◆ **Work to be completed**
Copy the records below in full and leave every image out of the copy.

(Excerpts from a dataset)
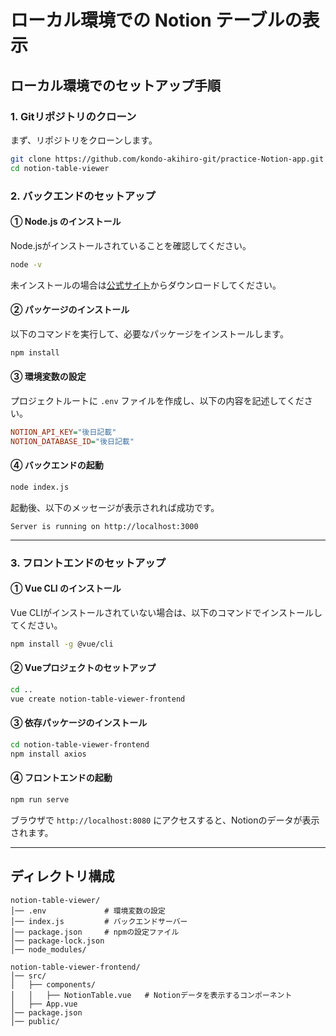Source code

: # ローカル環境での Notion テーブルの表示

## ローカル環境でのセットアップ手順

### 1. Gitリポジトリのクローン
まず、リポジトリをクローンします。
```sh
git clone https://github.com/kondo-akihiro-git/practice-Notion-app.git
cd notion-table-viewer
```

### 2. バックエンドのセットアップ

#### ① Node.js のインストール
Node.jsがインストールされていることを確認してください。
```sh
node -v
```
未インストールの場合は[公式サイト](https://nodejs.org/)からダウンロードしてください。

#### ② パッケージのインストール
以下のコマンドを実行して、必要なパッケージをインストールします。
```sh
npm install
```

#### ③ 環境変数の設定
プロジェクトルートに `.env` ファイルを作成し、以下の内容を記述してください。
```ini
NOTION_API_KEY="後日記載"
NOTION_DATABASE_ID="後日記載"
```

#### ④ バックエンドの起動
```sh
node index.js
```
起動後、以下のメッセージが表示されれば成功です。
```
Server is running on http://localhost:3000
```

---

### 3. フロントエンドのセットアップ

#### ① Vue CLI のインストール
Vue CLIがインストールされていない場合は、以下のコマンドでインストールしてください。
```sh
npm install -g @vue/cli
```

#### ② Vueプロジェクトのセットアップ
```sh
cd ..
vue create notion-table-viewer-frontend
```

#### ③ 依存パッケージのインストール
```sh
cd notion-table-viewer-frontend
npm install axios
```

#### ④ フロントエンドの起動
```sh
npm run serve
```

ブラウザで `http://localhost:8080` にアクセスすると、Notionのデータが表示されます。

---

## ディレクトリ構成
```
notion-table-viewer/
│── .env             # 環境変数の設定
│── index.js         # バックエンドサーバー
│── package.json     # npmの設定ファイル
│── package-lock.json
│── node_modules/

notion-table-viewer-frontend/
│── src/
│   ├── components/
│   │   ├── NotionTable.vue   # Notionデータを表示するコンポーネント
│   ├── App.vue
│── package.json
│── public/
```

◆ **Your solution**
Source code

: # ローカル環境での Notion テーブルの表示

## ローカル環境でのセットアップ手順

### 1. Gitリポジトリのクローン
まず、リポジトリをクローンします。
```sh
git clone https://github.com/kondo-akihiro-git/practice-Notion-app.git
cd notion-table-viewer
```

### 2. バックエンドのセットアップ

#### ① Node.js のインストール
Node.jsがインストールされていることを確認してください。
```sh
node -v
```
未インストールの場合は[公式サイト](https://nodejs.org/)からダウンロードしてください。

#### ② パッケージのインストール
以下のコマンドを実行して、必要なパッケージをインストールします。
```sh
npm install
```

#### ③ 環境変数の設定
プロジェクトルートに `.env` ファイルを作成し、以下の内容を記述してください。
```ini
NOTION_API_KEY="後日記載"
NOTION_DATABASE_ID="後日記載"
```

#### ④ バックエンドの起動
```sh
node index.js
```
起動後、以下のメッセージが表示されれば成功です。
```
Server is running on http://localhost:3000
```

---

### 3. フロントエンドのセットアップ

#### ① Vue CLI のインストール
Vue CLIがインストールされていない場合は、以下のコマンドでインストールしてください。
```sh
npm install -g @vue/cli
```

#### ② Vueプロジェクトのセットアップ
```sh
cd ..
vue create notion-table-viewer-frontend
```

#### ③ 依存パッケージのインストール
```sh
cd notion-table-viewer-frontend
npm install axios
```

#### ④ フロントエンドの起動
```sh
npm run serve
```

ブラウザで `http://localhost:8080` にアクセスすると、Notionのデータが表示されます。

---

## ディレクトリ構成
```
notion-table-viewer/
│── .env             # 環境変数の設定
│── index.js         # バックエンドサーバー
│── package.json     # npmの設定ファイル
│── package-lock.json
│── node_modules/

notion-table-viewer-frontend/
│── src/
│   ├── components/
│   │   ├── NotionTable.vue   # Notionデータを表示するコンポーネント
│   ├── App.vue
│── package.json
│── public/
```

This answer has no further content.